This photo shows one of the more impressive buildings in “downtown” Queensborough, the building that once housed the Loyal Orange Lodge (L.O.L., as you can see on the front of the building). The Orangemen were quite the force in rural Ontario once upon a time, but in my family’s quarter the institution (as opposed to the individual members – that’s an important distinction) was not, shall we say, held in high esteem. The Orangemen set themselves up in opposition to the Roman Catholic church and tradition, and while my family was staunchly Protestant, my father the United Church minister had no time for wars of religion or religious discrimination of any sort – or organizations that sympathized with same.
Today, July 12, is an important day in Orangedom – the “Glorious 12th,” the anniversary of the Battle of the Boyne in 1690, when the Protestant William (of Orange) defeated the Catholic James; they were rivals for the throne of England, Scotland and Ireland. The Orange Lodge traditionally held a parade (white horse and all) on July 12 to celebrate the victory.
A while back in response to one of my posts, my friend and former colleague Brian, in Abu Dhabi, sent in his memories of summers in a small Ontario town where the Orangemen were a force:
“My sister and I found the whole town mortally dull except for the annual LOL parade (back in those days LOL meant Loyal Orange Lodge). And the maiden aunt with whom we stayed wouldn’t let us, good Catholic kids, get anywhere near the parade, no matter how much we wanted to see the white horse, because obviously the Protestants would murder us if we got close.”
He’s laughing about it now, but for sure the tensions were real in those days.
There was always an Orange parade on July 12 in our area – Madoc, I think, but my family would always have been at the family farm in Haliburton County then because my dad took “vacation” (working 14 hours a day harvesting the hay) in July, so we weren’t around. Not that we would have attended even if we were.
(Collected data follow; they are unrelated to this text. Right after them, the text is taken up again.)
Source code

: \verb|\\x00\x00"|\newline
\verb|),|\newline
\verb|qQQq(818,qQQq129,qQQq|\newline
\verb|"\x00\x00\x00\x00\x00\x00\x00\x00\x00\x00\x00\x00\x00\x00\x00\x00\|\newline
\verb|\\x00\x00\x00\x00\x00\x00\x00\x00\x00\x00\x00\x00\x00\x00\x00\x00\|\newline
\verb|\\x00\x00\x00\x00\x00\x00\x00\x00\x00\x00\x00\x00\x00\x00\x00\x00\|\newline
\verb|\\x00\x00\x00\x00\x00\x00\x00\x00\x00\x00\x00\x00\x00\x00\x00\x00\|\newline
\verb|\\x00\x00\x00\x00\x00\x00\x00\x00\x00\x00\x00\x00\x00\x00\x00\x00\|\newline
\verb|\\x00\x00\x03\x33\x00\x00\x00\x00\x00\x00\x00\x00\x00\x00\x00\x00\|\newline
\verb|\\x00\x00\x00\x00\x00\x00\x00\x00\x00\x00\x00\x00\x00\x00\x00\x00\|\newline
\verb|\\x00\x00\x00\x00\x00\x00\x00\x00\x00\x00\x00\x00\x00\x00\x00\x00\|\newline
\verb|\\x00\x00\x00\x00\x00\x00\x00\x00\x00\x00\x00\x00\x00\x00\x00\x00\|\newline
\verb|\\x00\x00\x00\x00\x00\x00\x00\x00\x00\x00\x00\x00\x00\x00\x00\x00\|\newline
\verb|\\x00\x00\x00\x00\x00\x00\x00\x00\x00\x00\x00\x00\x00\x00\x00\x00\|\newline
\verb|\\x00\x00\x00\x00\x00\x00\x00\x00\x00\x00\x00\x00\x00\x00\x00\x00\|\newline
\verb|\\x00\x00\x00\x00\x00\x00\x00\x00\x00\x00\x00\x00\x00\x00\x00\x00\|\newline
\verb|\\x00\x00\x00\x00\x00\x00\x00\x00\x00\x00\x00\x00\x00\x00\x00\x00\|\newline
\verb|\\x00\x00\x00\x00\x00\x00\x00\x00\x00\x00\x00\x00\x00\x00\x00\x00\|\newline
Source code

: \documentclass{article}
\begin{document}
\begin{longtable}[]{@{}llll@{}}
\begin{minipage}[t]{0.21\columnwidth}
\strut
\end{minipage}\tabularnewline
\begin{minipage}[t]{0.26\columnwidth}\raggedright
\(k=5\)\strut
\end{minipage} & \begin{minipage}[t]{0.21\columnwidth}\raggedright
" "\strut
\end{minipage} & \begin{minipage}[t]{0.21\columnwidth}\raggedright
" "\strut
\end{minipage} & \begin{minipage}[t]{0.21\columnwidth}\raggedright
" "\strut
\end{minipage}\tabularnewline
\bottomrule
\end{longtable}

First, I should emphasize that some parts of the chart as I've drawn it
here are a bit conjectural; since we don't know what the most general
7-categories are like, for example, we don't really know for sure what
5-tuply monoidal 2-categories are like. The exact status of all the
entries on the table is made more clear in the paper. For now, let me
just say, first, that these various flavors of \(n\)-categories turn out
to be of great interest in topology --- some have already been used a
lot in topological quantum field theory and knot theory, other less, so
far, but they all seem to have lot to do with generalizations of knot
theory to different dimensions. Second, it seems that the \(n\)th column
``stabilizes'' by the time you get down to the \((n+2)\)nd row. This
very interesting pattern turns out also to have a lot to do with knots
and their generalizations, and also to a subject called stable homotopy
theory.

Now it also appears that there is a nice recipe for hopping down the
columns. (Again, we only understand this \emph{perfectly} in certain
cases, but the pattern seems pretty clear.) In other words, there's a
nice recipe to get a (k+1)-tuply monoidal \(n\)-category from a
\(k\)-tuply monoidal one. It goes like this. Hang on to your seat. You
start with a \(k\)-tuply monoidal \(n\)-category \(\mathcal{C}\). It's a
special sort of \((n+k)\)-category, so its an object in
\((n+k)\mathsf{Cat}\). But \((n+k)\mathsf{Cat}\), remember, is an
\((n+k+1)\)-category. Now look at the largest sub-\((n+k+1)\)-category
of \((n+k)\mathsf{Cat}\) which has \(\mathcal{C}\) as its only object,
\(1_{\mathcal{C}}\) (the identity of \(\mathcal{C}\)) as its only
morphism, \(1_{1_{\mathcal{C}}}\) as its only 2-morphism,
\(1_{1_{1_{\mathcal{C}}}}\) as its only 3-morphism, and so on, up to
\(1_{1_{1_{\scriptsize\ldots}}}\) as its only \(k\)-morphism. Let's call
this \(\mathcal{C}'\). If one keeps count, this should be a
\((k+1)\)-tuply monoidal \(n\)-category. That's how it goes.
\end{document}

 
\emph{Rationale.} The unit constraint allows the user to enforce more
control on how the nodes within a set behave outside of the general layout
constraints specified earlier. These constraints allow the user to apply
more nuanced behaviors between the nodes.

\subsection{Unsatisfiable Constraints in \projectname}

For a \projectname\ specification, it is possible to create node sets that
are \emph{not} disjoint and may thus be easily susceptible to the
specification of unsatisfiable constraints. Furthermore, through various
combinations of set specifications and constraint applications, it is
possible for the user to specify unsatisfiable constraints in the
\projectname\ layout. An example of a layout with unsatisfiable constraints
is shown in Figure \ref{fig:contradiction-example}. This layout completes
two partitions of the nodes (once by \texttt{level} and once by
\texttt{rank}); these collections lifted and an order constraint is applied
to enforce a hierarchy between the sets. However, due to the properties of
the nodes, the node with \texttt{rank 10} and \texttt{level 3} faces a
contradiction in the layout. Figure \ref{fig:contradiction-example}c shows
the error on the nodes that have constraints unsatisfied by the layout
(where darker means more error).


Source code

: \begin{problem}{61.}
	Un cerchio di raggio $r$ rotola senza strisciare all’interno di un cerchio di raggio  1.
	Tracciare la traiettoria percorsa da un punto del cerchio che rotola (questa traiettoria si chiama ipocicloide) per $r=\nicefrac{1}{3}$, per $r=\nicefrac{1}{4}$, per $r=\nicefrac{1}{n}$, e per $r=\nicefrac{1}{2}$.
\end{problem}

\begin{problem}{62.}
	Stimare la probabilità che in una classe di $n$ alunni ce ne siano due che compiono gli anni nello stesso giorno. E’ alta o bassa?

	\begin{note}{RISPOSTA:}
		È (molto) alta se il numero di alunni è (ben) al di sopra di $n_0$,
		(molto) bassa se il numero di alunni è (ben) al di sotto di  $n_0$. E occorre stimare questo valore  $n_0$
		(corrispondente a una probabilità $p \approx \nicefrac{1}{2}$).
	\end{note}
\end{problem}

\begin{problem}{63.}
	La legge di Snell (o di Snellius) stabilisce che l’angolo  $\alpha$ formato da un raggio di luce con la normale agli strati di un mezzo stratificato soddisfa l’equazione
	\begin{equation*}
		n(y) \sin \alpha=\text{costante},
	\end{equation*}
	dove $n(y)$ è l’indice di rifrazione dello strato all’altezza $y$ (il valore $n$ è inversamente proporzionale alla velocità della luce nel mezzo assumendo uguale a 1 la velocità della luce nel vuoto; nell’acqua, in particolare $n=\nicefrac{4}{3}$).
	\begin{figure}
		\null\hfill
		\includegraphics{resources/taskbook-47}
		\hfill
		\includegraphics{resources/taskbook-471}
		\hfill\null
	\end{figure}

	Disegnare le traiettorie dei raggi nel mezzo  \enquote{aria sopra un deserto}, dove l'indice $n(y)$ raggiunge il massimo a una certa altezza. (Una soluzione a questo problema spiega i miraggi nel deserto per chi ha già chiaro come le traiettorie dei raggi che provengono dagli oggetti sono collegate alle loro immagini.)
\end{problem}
But Dad was well aware of the parade and always found one fact about it most amusing: every year the same man was chosen for a position of pride, holding the open Bible (at a passage that must in the Orangemen’s minds have backed up their anti-Catholic position, though of course nothing in the Bible does anything of the sort). The great thing about this guy filling that role year after year was this: he couldn’t read.